There’s a lot to be excited about. Here are some of the top MLS stories to follow this year.
St. Louis (finally) gets an expansion pack
Missouri’s second largest city is known as the birthplace of American football; The game’s origins there date back to the late 19th century. Five members of the American team that stunned England in the 1950 World Cup were natives of St. Saint Louis University has won a record 10 NCAA men’s championships.
For the MLS, St. Louis always seemed like an obvious fit. However, several expansion bids have failed over the years, including a 2017 attempt that was rejected by taxpayers. Things changed two years later, when an all-female ownership bid led by local businesswoman Carolyn Kindle finally secured a deal.
The community responded with 63,000 season ticket deposits, for only 19,000 seats available. The club, named St. Louis City SC after a team name vote, debuts Saturday in Austin ahead of its March opening gala at its gleaming new half-billion dollar stadium downtown.
“All the stars aligned,” Kindle said Wednesday. “The city is very excited for this to happen.”
Team #30 on the way, with more to follow
Garber said Wednesday that San Diego and Las Vegas were the leading candidates to receive the 30th MLS club later this year; a source told FOX Sports on Thursday that former LAFC co-owner Tom Penn is involved in the bid for the former, who has strong local support and may have passed Vegas as the favorite.
But MLS isn’t stopping, which was the plan just a few years ago. “We need more teams,” Garber said. “We said we would stop at 30, but the other big one [North American sports] leagues are bigger than that.

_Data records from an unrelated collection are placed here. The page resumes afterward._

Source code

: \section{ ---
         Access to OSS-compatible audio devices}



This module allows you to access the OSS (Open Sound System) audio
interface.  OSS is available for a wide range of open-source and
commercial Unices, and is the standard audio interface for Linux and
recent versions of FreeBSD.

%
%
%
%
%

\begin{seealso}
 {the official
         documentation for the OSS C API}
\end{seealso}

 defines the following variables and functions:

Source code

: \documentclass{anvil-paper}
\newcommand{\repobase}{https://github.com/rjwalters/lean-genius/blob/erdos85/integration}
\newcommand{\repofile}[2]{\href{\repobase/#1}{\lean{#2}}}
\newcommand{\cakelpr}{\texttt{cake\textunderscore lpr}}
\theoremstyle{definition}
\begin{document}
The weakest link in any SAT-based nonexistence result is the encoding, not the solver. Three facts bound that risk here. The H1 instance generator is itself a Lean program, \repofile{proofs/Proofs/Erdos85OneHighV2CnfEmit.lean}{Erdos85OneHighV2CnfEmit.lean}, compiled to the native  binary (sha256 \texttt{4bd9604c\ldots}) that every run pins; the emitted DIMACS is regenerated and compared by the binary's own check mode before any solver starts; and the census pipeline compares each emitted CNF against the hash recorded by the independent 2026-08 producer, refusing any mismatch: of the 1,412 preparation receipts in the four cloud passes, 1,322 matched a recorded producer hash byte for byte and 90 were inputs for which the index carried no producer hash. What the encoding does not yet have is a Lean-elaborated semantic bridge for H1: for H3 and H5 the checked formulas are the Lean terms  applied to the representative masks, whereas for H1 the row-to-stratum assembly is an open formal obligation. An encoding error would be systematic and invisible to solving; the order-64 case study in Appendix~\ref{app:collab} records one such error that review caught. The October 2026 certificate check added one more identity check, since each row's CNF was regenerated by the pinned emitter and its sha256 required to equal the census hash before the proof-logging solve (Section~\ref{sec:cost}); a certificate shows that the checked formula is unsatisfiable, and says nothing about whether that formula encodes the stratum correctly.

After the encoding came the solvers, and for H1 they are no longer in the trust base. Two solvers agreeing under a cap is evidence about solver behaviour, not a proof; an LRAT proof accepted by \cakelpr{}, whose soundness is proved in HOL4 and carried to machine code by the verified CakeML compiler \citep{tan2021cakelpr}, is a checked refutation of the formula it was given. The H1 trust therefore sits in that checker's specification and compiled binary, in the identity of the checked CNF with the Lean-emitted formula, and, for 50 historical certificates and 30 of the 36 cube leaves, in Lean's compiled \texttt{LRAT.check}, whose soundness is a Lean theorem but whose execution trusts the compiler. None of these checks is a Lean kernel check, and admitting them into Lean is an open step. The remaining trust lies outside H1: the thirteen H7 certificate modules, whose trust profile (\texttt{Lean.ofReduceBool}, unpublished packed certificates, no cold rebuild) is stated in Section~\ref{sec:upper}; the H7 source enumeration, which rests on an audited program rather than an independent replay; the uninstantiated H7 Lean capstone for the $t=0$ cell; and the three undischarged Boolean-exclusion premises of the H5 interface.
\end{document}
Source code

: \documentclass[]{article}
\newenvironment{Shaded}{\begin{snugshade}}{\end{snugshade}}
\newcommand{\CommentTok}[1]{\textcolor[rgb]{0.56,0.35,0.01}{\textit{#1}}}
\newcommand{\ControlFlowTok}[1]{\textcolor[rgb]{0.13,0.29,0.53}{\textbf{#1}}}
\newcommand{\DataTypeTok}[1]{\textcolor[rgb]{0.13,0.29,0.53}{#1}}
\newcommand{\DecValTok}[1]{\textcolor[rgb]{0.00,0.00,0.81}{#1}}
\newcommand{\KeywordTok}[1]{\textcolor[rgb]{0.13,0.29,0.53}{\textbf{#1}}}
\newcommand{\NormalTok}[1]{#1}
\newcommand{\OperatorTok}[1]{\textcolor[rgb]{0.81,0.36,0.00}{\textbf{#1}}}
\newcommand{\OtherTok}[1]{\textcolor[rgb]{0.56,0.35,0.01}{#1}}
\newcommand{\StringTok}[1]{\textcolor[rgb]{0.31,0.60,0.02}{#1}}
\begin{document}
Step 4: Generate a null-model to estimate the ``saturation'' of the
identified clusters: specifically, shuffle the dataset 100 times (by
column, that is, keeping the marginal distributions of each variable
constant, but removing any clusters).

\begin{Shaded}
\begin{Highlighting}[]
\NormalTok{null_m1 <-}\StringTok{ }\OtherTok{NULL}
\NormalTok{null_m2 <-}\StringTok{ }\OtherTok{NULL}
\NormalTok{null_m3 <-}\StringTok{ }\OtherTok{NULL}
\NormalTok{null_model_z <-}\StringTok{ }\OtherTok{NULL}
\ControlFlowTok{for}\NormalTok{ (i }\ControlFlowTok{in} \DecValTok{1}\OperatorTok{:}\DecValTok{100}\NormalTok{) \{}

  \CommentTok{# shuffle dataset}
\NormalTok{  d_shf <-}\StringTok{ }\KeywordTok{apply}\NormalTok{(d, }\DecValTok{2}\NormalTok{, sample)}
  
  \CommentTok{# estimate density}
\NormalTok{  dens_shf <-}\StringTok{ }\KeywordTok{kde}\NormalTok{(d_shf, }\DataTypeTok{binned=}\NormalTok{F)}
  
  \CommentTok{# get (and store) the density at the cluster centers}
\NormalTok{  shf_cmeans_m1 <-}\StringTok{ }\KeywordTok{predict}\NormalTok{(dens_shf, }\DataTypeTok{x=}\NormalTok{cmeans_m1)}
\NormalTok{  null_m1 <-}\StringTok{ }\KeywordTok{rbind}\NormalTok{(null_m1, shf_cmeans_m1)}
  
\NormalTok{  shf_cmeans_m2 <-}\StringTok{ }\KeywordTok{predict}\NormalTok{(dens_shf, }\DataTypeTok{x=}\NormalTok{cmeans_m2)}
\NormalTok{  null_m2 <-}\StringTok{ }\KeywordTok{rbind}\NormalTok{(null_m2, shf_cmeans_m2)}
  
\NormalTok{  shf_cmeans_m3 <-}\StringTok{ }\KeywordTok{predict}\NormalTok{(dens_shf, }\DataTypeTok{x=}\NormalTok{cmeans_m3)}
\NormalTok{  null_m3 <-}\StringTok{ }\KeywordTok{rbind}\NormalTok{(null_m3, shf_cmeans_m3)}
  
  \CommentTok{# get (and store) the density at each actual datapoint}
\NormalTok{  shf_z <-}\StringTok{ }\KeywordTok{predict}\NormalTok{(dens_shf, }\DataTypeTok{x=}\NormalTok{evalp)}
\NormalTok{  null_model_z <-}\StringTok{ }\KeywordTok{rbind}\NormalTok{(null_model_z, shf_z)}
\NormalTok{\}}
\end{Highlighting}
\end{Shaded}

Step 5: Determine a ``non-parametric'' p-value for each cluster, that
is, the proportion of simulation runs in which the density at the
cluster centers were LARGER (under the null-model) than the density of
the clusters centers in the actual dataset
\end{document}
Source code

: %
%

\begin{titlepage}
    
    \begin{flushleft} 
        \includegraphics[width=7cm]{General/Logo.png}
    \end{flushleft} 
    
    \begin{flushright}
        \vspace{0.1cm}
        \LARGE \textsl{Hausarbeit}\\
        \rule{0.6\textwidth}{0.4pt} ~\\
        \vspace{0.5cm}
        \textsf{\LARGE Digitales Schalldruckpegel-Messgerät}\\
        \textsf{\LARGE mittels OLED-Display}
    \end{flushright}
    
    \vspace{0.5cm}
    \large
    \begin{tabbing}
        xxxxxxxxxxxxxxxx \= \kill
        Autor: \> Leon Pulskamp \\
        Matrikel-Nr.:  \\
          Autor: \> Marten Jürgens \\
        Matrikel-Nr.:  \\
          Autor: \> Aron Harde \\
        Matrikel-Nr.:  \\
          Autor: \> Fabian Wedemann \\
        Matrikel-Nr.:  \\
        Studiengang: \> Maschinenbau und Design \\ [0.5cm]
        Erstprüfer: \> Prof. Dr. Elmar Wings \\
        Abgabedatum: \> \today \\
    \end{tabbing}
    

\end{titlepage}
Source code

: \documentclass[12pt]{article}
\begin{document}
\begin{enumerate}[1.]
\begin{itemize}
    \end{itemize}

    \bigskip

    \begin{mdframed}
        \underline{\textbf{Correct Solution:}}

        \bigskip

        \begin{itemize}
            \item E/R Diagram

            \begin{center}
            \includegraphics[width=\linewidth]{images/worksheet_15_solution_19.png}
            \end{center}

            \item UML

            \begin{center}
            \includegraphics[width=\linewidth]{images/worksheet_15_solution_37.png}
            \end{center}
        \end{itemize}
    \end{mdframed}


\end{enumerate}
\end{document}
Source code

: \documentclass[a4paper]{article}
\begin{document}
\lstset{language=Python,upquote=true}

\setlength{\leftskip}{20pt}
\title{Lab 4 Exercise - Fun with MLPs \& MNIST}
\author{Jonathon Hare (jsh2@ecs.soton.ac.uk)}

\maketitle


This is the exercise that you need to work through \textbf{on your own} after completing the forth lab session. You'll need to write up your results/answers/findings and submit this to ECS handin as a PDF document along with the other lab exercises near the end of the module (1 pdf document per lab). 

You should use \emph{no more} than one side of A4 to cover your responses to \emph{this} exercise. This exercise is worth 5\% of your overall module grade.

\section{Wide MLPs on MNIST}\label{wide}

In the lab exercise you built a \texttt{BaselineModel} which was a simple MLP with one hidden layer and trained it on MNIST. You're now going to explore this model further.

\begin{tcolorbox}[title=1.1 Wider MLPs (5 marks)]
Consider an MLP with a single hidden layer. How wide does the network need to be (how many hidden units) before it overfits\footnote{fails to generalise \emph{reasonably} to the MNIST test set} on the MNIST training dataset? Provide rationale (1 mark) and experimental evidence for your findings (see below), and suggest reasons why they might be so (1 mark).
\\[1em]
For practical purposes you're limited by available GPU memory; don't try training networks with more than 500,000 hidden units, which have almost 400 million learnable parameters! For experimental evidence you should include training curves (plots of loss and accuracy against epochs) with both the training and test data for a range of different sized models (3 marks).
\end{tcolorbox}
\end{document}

“There are a lot of other markets that are opportunities for us,” he added, specifically mentioning Detroit, Phoenix, Sacramento and Tampa.
The expanded League Cup will include all of MLS, MX League
MLS and Mexico’s Liga MX, America’s most-watched club soccer competition, with a bigger audience than England’s borrowed Premier League, have partnered in the past, but never on this scale that they will do it this summer.
Both domestic leagues will shut down for a month this July and August for the League Cup, a new World Cup-style tournament featuring all the top-tier clubs from Canada, Mexico and the United States.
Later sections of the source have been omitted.